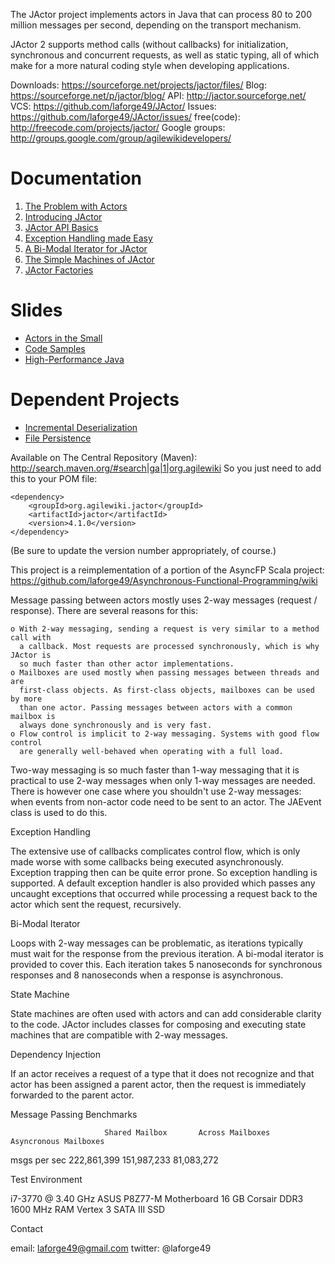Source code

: The JActor project implements actors in Java that can process 80 to 200 million messages
per second, depending on the transport mechanism.

JActor 2 supports method calls (without callbacks) for initialization, synchronous
and concurrent requests, as well as static typing, all of which make for a more
natural coding style when developing applications.

Downloads:     https://sourceforge.net/projects/jactor/files/
Blog:          https://sourceforge.net/p/jactor/blog/
API:           http://jactor.sourceforge.net/
VCS:           https://github.com/laforge49/JActor/
Issues:        https://github.com/laforge49/JActor/issues/
free(code):    http://freecode.com/projects/jactor/
Google groups: http://groups.google.com/group/agilewikidevelopers/

# Documentation
1.  [The Problem with Actors](https://www.ibm.com/developerworks/mydeveloperworks/blogs/jactor/entry/the_problem_with_actors56)
1.  [Introducing JActor](https://www.ibm.com/developerworks/mydeveloperworks/blogs/jactor/entry/introducing_jactor4)
1.  [JActor API Basics](https://www.ibm.com/developerworks/mydeveloperworks/blogs/jactor/entry/jactor_api_basics17)
1.  [Exception Handling made Easy](https://www.ibm.com/developerworks/mydeveloperworks/blogs/jactor/entry/exception_handling_made_easy4)
1.  [A Bi-Modal Iterator for JActor](https://www.ibm.com/developerworks/mydeveloperworks/blogs/jactor/entry/a_bi_modal_iterator_for_jactor6)
1.  [The Simple Machines of JActor](https://www.ibm.com/developerworks/mydeveloperworks/blogs/jactor/entry/the_simple_machines_of_jactor4)
1.  [JActor Factories](https://www.ibm.com/developerworks/mydeveloperworks/blogs/jactor/entry/jactor_factories4)

# Slides
*   [Actors in the Small](http://www.slideshare.net/laforge49/actors-in-the-small)
*   [Code Samples](http://www.slideshare.net/laforge49/code-samples-13901008)
*   [High-Performance Java](http://www.slideshare.net/laforge49/high-performancejava)

# Dependent Projects
*   [Incremental Deserialization](https://github.com/laforge49/JID)
*   [File Persistence](https://github.com/laforge49/JFile)

Available on The Central Repository (Maven): http://search.maven.org/#search|ga|1|org.agilewiki
So you just need to add this to your POM file:
```
<dependency>
    <groupId>org.agilewiki.jactor</groupId>
    <artifactId>jactor</artifactId>
    <version>4.1.0</version>
</dependency>
```
(Be sure to update the version number appropriately, of course.)

This project is a reimplementation of a portion of the AsyncFP Scala project:
    https://github.com/laforge49/Asynchronous-Functional-Programming/wiki

Message passing between actors mostly uses 2-way messages (request / response).
There are several reasons for this:

    o With 2-way messaging, sending a request is very similar to a method call with
      a callback. Most requests are processed synchronously, which is why JActor is
      so much faster than other actor implementations.
    o Mailboxes are used mostly when passing messages between threads and are
      first-class objects. As first-class objects, mailboxes can be used by more
      than one actor. Passing messages between actors with a common mailbox is
      always done synchronously and is very fast.
    o Flow control is implicit to 2-way messaging. Systems with good flow control
      are generally well-behaved when operating with a full load.

Two-way messaging is so much faster than 1-way messaging that it is practical to use
2-way messages when only 1-way messages are needed. There is however one case where
you shouldn't use 2-way messages: when events from non-actor code need to be sent to
an actor. The JAEvent class is used to do this.

Exception Handling

The extensive use of callbacks complicates control flow, which is only made worse
with some callbacks being executed asynchronously. Exception trapping then can be
quite error prone. So exception handling is supported. A default exception handler
is also provided which passes any uncaught exceptions that occurred while processing
a request back to the actor which sent the request, recursively.

Bi-Modal Iterator

Loops with 2-way messages can be problematic, as iterations typically must wait for
the response from the previous iteration. A bi-modal iterator is provided to cover
this. Each iteration takes 5 nanoseconds for synchronous responses and 8 nanoseconds
when a response is asynchronous.

State Machine

State machines are often used with actors and can add considerable clarity to the
code. JActor includes classes for composing and executing state machines that are
compatible with 2-way messages.

Dependency Injection

If an actor receives a request of a type that it does not recognize and that actor
has been assigned a parent actor, then the request is immediately forwarded to the
parent actor.

Message Passing Benchmarks

                         Shared Mailbox       Across Mailboxes  Asyncronous Mailboxes
msgs per sec                222,861,399            151,987,233             81,083,272

Test Environment

i7-3770 @ 3.40 GHz
ASUS P8Z77-M Motherboard
16 GB Corsair DDR3 1600 MHz RAM
Vertex 3 SATA III SSD

Contact

email:   laforge49@gmail.com
twitter: @laforge49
+--
**Instructions to follow**
Go through the data, and copy each line in which the word "method" appears.

**Solution**
JActor 2 supports method calls (without callbacks) for initialization, synchronous
    o With 2-way messaging, sending a request is very similar to a method call with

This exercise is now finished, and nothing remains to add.